When Burger King moved to expand its operations into Australia, it found that its business name was already trademarked by a takeaway food shop in Adelaide, South Australia. As a result, Burger King provided the Australian franchisee, Jack Cowin, with a list of possible alternative names derived from pre-existing trademarks already registered by Burger King and its then corporate parent Pillsbury that could be used to name the Australian restaurants.

Cowin selected the "Hungry Jack" brand name, one of Pillsbury's U.S. pancake mixture products, and slightly changed the name to a possessive form by adding an apostrophe and "s" to form the new name "Hungry Jack's". The first Australian franchise of Burger King Corporation was established in Innaloo, Perth, on 18 April 1971, under the auspices of Cowin's new company Hungry Jack's Pty Ltd.

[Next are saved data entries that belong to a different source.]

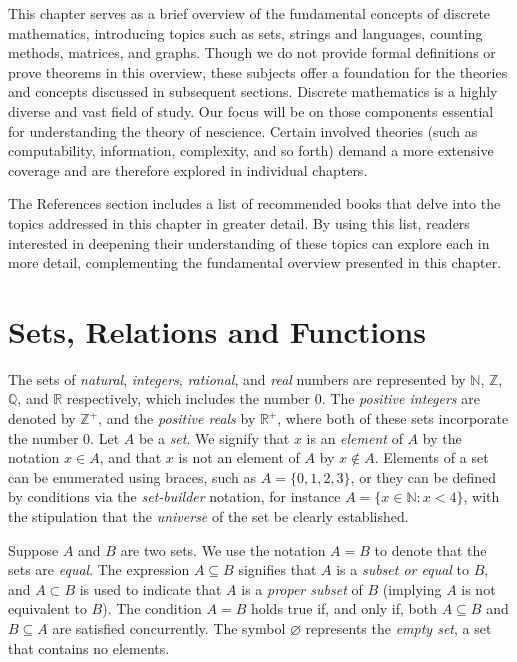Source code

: This chapter serves as a brief overview of the fundamental concepts of discrete mathematics, introducing topics such as sets, strings and languages, counting methods, matrices, and graphs. Though we do not provide formal definitions or prove theorems in this overview, these subjects offer a foundation for the theories and concepts discussed in subsequent sections. Discrete mathematics is a highly diverse and vast field of study. Our focus will be on those components essential for understanding the theory of nescience. Certain involved theories (such as computability, information, complexity, and so forth) demand a more extensive coverage and are therefore explored in individual chapters.

The References section includes a list of recommended books that delve into the topics addressed in this chapter in greater detail. By using this list, readers interested in deepening their understanding of these topics can explore each in more detail, complementing the fundamental overview presented in this chapter.


%
%

\section{Sets, Relations and Functions}
\label{sec:sets}

The sets of \emph{natural}, \emph{integers}, \emph{rational}, and \emph{real} numbers are represented by $\mathbb{N}$, $\mathbb{Z}$, $\mathbb{Q}$, and $\mathbb{R}$ respectively, which includes the number $0$. The \emph{positive integers} are denoted by $\mathbb{Z}^+$, and the \emph{positive reals} by $\mathbb{R}^+$, where both of these sets incorporate the number $0$. Let $A$ be a \emph{set}. We signify that $x$ is an \emph{element} of $A$ by the notation $x\in A$, and that $x$ is not an element of $A$ by $x \notin A$. Elements of a set can be enumerated using braces, such as $A = \{0, 1, 2, 3\}$, or they can be defined by conditions via the \emph{set-builder} notation, for instance $A = \{x \in \mathbb{N} : x < 4\}$, with the stipulation that the \emph{universe} of the set be clearly established.

Suppose $A$ and $B$ are two sets. We use the notation $A = B$ to denote that the sets are \emph{equal}. The expression $A \subseteq B$ signifies that $A$ is a \emph{subset or equal} to $B$, and $A \subset B$ is used to indicate that $A$ is a \emph{proper subset} of $B$ (implying $A$ is not equivalent to $B$). The condition $A = B$ holds true if, and only if, both $A \subseteq B$ and $B \subseteq A$ are satisfied concurrently. The symbol $\varnothing$ represents the \emph{empty set}, a set that contains no elements.

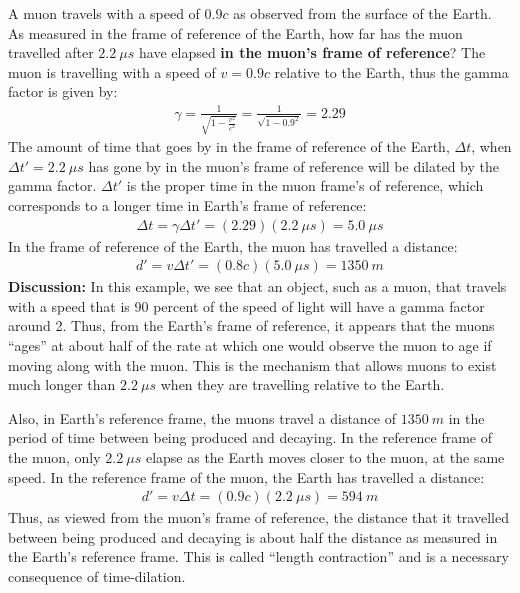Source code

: \begin{example}{A muon travels with a speed of $0.9c$ as observed from the surface of the Earth. As measured in the frame of reference of the Earth, how far has the muon travelled after $\SI{2.2}{\mu s}$ have elapsed \textbf{in the muon's frame of reference}?}
The muon is travelling with a speed of $v=0.9c$ relative to the Earth, thus the gamma factor is given by:
\begin{align*}
\gamma = \frac{1}{\sqrt{1-\frac{v^2}{c^2}}} =\frac{1}{\sqrt{1-0.9^2}}=2.29
\end{align*}
The amount of time that goes by in the frame of reference of the Earth, $\Delta t$, when $\Delta t'=\SI{2.2}{\mu s}$ has gone by in the muon's frame of reference will be dilated by the gamma factor. $\Delta t'$ is the proper time in the muon frame's of reference, which corresponds to a longer time in Earth's frame of reference:
\begin{align*}
\Delta t = \gamma \Delta t' = (2.29)(\SI{2.2}{\mu s})=\SI{5.0}{\mu s}
\end{align*}
In the frame of reference of the Earth, the muon has travelled a distance:
\begin{align*}
d' = v\Delta t'=(0.8c)(\SI{5.0}{\mu s})=\SI{1350}{m}
\end{align*}
\textbf{Discussion: }In this example, we see that an object, such as a muon, that travels with a speed that is 90 percent of the speed of light will have a gamma factor around 2. Thus, from the Earth's frame of reference, it appears that the muons ``ages'' at about half of the rate at which one would observe the muon to age if moving along with the muon. This is the mechanism that allows muons to exist much longer than $\SI{2.2}{\mu s}$ when they are travelling relative to the Earth.

Also, in Earth's reference frame, the muons travel a distance of $\SI{1350}{m}$ in the period of time between being produced and decaying. In the reference frame of the muon, only $\SI{2.2}{\mu s}$ elapse as the Earth moves closer to the muon, at the same speed. In the reference frame of the muon, the Earth has travelled a distance:
\begin{align*}
d' = v\Delta t=(0.9c)(\SI{2.2}{\mu s})=\SI{594}{m}
\end{align*}
Thus, as viewed from the muon's frame of reference, the distance that it travelled between being produced and decaying is about half the distance as measured in the Earth's reference frame. This is called ``length contraction'' and is a necessary consequence of time-dilation. 
\end{example}
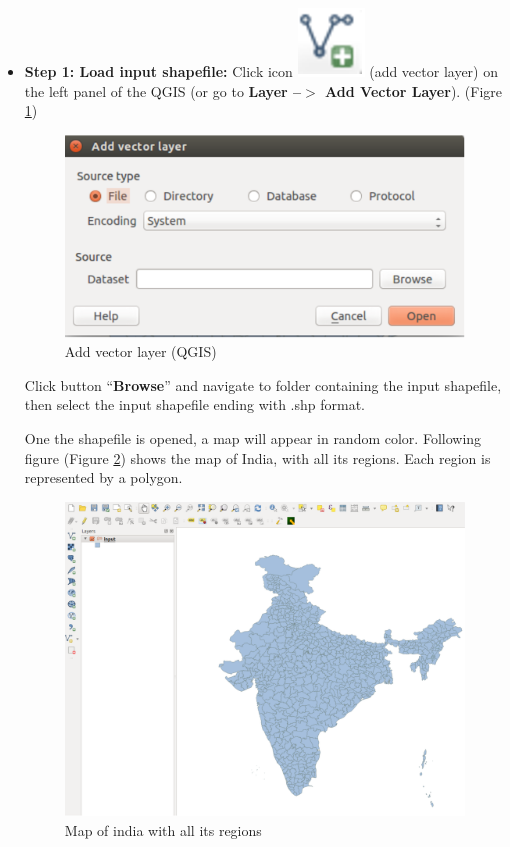\documentclass[12pt,oneside]{memoir}
\newcommand*{\Addvectorlayer}{\includegraphics[scale=0.5]{vectoricon}}%
\newcommand*{\Addvector}[1]{%
\Addvectorlayer %
}
\begin{document}
\begin{itemize}
 \item \textbf{Step 1: Load input shapefile:} Click icon \Addvector{} (add vector layer) on the left panel of the QGIS (or go to \textbf{Layer --$>$ Add Vector Layer}). (Figre \ref{addvector})
 \begin{figure}[H]
\centering
\includegraphics[scale=0.5]{addvector} 
\caption{Add vector layer (QGIS)} 
\label{addvector}
\end{figure}
 Click button ``\textbf{Browse}'' and navigate to folder containing the input shapefile, then select the input shapefile ending with .shp format.
 
 One the shapefile is opened, a map will appear in random color. Following figure (Figure \ref{indianmaprandom}) shows the map of India, with all its regions. Each region is represented by a polygon. 

\begin{figure}[H]
\centering
\includegraphics[scale=0.3]{indianmaprandom} 
\caption{Map of india with all its regions} 
\label{indianmaprandom}
\end{figure}


\end{itemize}
\end{document}
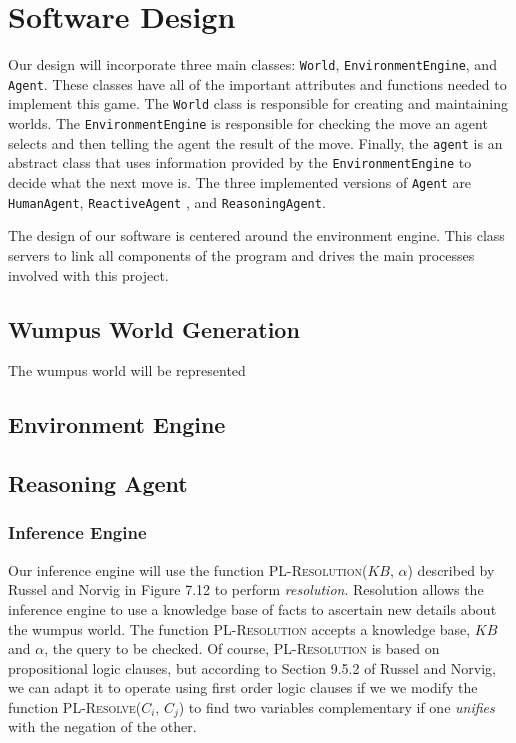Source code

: \documentclass{article}
\begin{document}
	\section{Software Design}
		Our design will incorporate three main classes: \texttt{World}, \texttt{EnvironmentEngine}, and \texttt{Agent}. 
		These classes have all of the important attributes and functions needed to implement this game.
		The \texttt{World} class is responsible for creating and maintaining worlds. The \texttt{EnvironmentEngine} is responsible for checking the move an agent selects and then telling the agent the result of the move. Finally, the \texttt{agent} is an abstract class that uses information provided by the \texttt{EnvironmentEngine} to decide what the next move is. The three implemented versions of \texttt{Agent} are \texttt{HumanAgent}, \texttt{ReactiveAgent} , and \texttt{ReasoningAgent}.
	
		The design of our software is centered around the environment engine. This class servers to link all components of the program and drives the main processes involved with this project. 

		
		\subsection{Wumpus World Generation}
		
			The wumpus world will be represented 
		
		\subsection{Environment Engine}
		
		\subsection{Reasoning Agent}
		
			\subsubsection{Inference Engine}
			
				Our inference engine will use the function \textsc{PL-Resolution}($KB$, $\alpha$) described by Russel and Norvig in Figure 7.12 \cite{ai} to perform \textit{resolution}. 
				Resolution allows the inference engine to use a knowledge base of facts to ascertain new details about the wumpus world. 
				The function \textsc{PL-Resolution} accepts a knowledge base, $KB$ and $\alpha$, the query to be checked. Of course, \textsc{PL-Resolution} is based on propositional logic clauses, but according to Section 9.5.2 of Russel and Norvig, we can adapt it to operate using first order logic clauses if we we modify the function \textsc{PL-Resolve($C_i$, $C_j$)} to find two variables complementary if one \textit{unifies} with the negation of the other. 
				
\end{document}
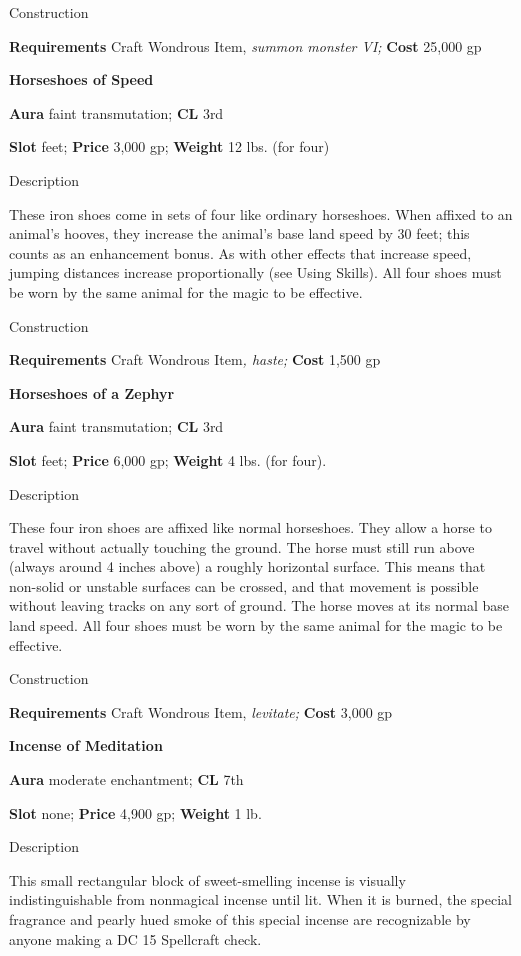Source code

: Construction
				
\textbf{Requirements} Craft Wondrous Item,\textit{ summon monster VI;}\textbf{ Cost }25,000 gp
				
\textbf{Horseshoes of Speed}
				
\textbf{Aura} faint transmutation;\textbf{ CL }3rd
				
\textbf{Slot} feet; \textbf{Price} 3,000 gp; \textbf{Weight} 12 lbs. (for four)
				
Description
				
These iron shoes come in sets of four like ordinary horseshoes. When affixed to an animal's hooves, they increase the animal's base land speed by 30 feet; this counts as an enhancement bonus. As with other effects that increase speed, jumping distances increase proportionally (see Using Skills). All four shoes must be worn by the same animal for the magic to be effective. 
				
Construction
				
\textbf{Requirements} Craft Wondrous Item\textit{, haste;}\textbf{ Cost }1,500 gp
				
\textbf{Horseshoes of a Zephyr}
				
\textbf{Aura} faint transmutation;\textbf{ CL }3rd
				
\textbf{Slot} feet; \textbf{Price} 6,000 gp; \textbf{Weight} 4 lbs. (for four).
				
Description
				
These four iron shoes are affixed like normal horseshoes. They allow a horse to travel without actually touching the ground. The horse must still run above (always around 4 inches above) a roughly horizontal surface. This means that non-solid or unstable surfaces can be crossed, and that movement is possible without leaving tracks on any sort of ground. The horse moves at its normal base land speed. All four shoes must be worn by the same animal for the magic to be effective. 
				
Construction
				
\textbf{Requirements} Craft Wondrous Item, \textit{levitate;}\textbf{ Cost }3,000 gp
				
\textbf{Incense of Meditation}
				
\textbf{Aura} moderate enchantment;\textbf{ CL }7th
				
\textbf{Slot} none; \textbf{Price} 4,900 gp; \textbf{Weight} 1 lb.
				
Description
				
This small rectangular block of sweet-smelling incense is visually indistinguishable from nonmagical incense until lit. When it is burned, the special fragrance and pearly hued smoke of this special incense are recognizable by anyone making a DC 15 Spellcraft check.
				
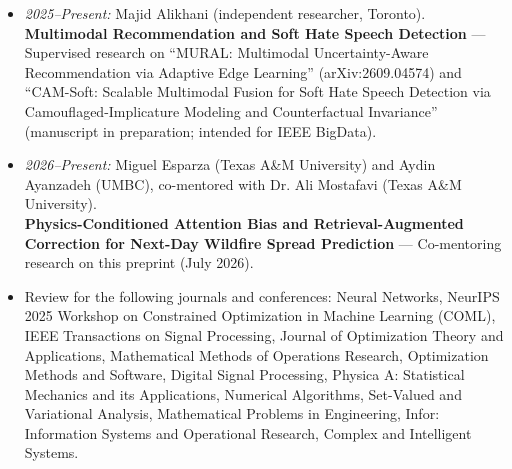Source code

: \documentclass[letterpaper,11pt]{article}
\newcommand{\resitem}[1]{\item #1 \vspace{-2pt}}
\newcommand{\resheading}[1]{\par\vspace{0.6em}\noindent{\large\textbf{#1}}\par\vspace{0.25em}}
\begin{document}
\begin{itemize}
\begin{itemize}
            \item \textit{2025--Present:} Majid Alikhani (independent researcher, Toronto). \\
                \textbf{Multimodal Recommendation and Soft Hate Speech Detection} --- Supervised research on ``MURAL: Multimodal Uncertainty-Aware Recommendation via Adaptive Edge Learning'' (arXiv:2609.04574) and ``CAM-Soft: Scalable Multimodal Fusion for Soft Hate Speech Detection via Camouflaged-Implicature Modeling and Counterfactual Invariance'' (manuscript in preparation; intended for IEEE BigData).

            \item \textit{2026--Present:} Miguel Esparza (Texas A\&M University) and Aydin Ayanzadeh (UMBC), co-mentored with Dr. Ali Mostafavi (Texas A\&M University). \\
                \textbf{Physics-Conditioned Attention Bias and Retrieval-Augmented Correction for Next-Day Wildfire Spread Prediction} --- Co-mentoring research on this preprint (July 2026).
        \end{itemize}
\end{itemize}
\resheading{ \LARGE{Review Experience}}
\begin{itemize}
\resitem{Review for the following journals and conferences: Neural Networks, NeurIPS 2025 Workshop on Constrained Optimization in Machine Learning (COML), IEEE Transactions on Signal Processing, Journal of Optimization Theory and Applications, Mathematical Methods of Operations Research, Optimization Methods and Software, Digital Signal Processing, Physica A: Statistical Mechanics and its Applications, Numerical Algorithms, Set-Valued and Variational Analysis,
Mathematical Problems in Engineering, Infor: Information Systems and Operational Research, Complex and Intelligent Systems.}
\end{itemize}
\end{document}
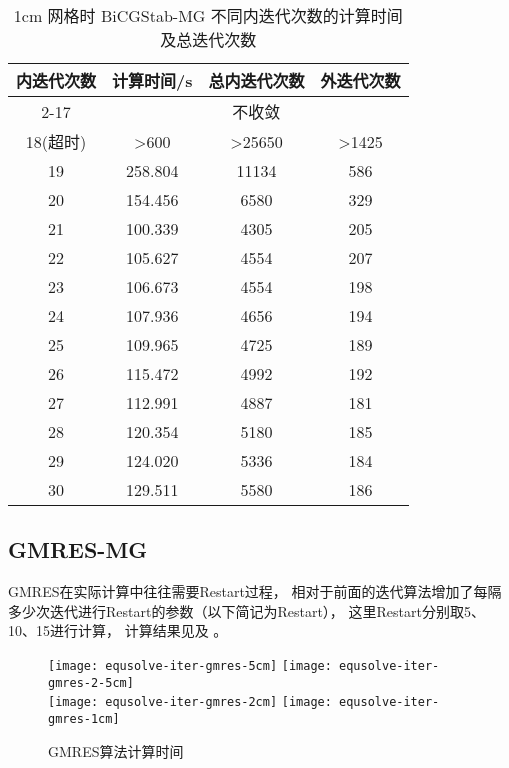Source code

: \begin{datasheet}
\begin{table}
\centering
\caption{1cm 网格时 BiCGStab-MG 不同内迭代次数的计算时间及总迭代次数}
\label{tab:equsolve.iter.bicgstab-mg.1cm}
\begin{tabular}{cccc}
\toprule
内迭代次数 & 计算时间/s & 总内迭代次数 & 外迭代次数\\
\midrule
2-17 & \multicolumn{3}{c}{不收敛} \\ %
18(超时) & >600 & >25650 & >1425 \\ %
19 & 258.804 & 11134 & 586\\
20 & 154.456 & 6580 & 329\\
21 & 100.339 & 4305 & 205\\
22 & 105.627 & 4554 & 207\\
23 & 106.673 & 4554 & 198\\
24 & 107.936 & 4656 & 194\\
25 & 109.965 & 4725 & 189\\
26 & 115.472 & 4992 & 192\\
27 & 112.991 & 4887 & 181\\
28 & 120.354 & 5180 & 185\\
29 & 124.020 & 5336 & 184\\
30 & 129.511 & 5580 & 186\\
\bottomrule
\end{tabular}
\end{table}

\end{datasheet}

\subsection{GMRES-MG}
GMRES在实际计算中往往需要Restart过程，
相对于前面的迭代算法增加了每隔多少次迭代进行Restart的参数（以下简记为Restart），
这里Restart分别取5、10、15进行计算，
计算结果见及
。

\begin{figure}
\centering
{}
{\texttt{[image: equsolve-iter-gmres-5cm]}}
{\texttt{[image: equsolve-iter-gmres-2-5cm]}}
\\[1cm]
{\texttt{[image: equsolve-iter-gmres-2cm]}}
{\texttt{[image: equsolve-iter-gmres-1cm]}}
\caption{\label{fig:fig:equsolve.iter.gmres}GMRES算法计算时间}
\end{figure}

By the end of its first decade of operation in the 1970s, Hungry Jack's had expanded to 26 stores in three states. In October 1981, the company opened its first New South Wales store in the Sydney central business district on the corner of Liverpool and George Street. In 1986, the chain entered Victoria by purchasing 11 stores from the ailing Wendy's Hamburger chain, later converting them to Hungry Jack's.

1996 to 2001: legal battle with Burger King 
In 1991, Hungry Jack's Pty Ltd. renewed its franchise agreement with Burger King Corporation which allowed the Hungry Jack's to license third party franchisee. However, one of the conditions of the agreement was that Hungry Jack's had to open a certain number of stores every year for the term of the contract. In 1996, shortly after the Australian trademark on the Burger King name lapsed, Burger King Corporation made a claim that Hungry Jack's had violated the conditions of the renewed franchise agreement by failing to expand the chain at the rate defined in the contract and sought to terminate the agreement.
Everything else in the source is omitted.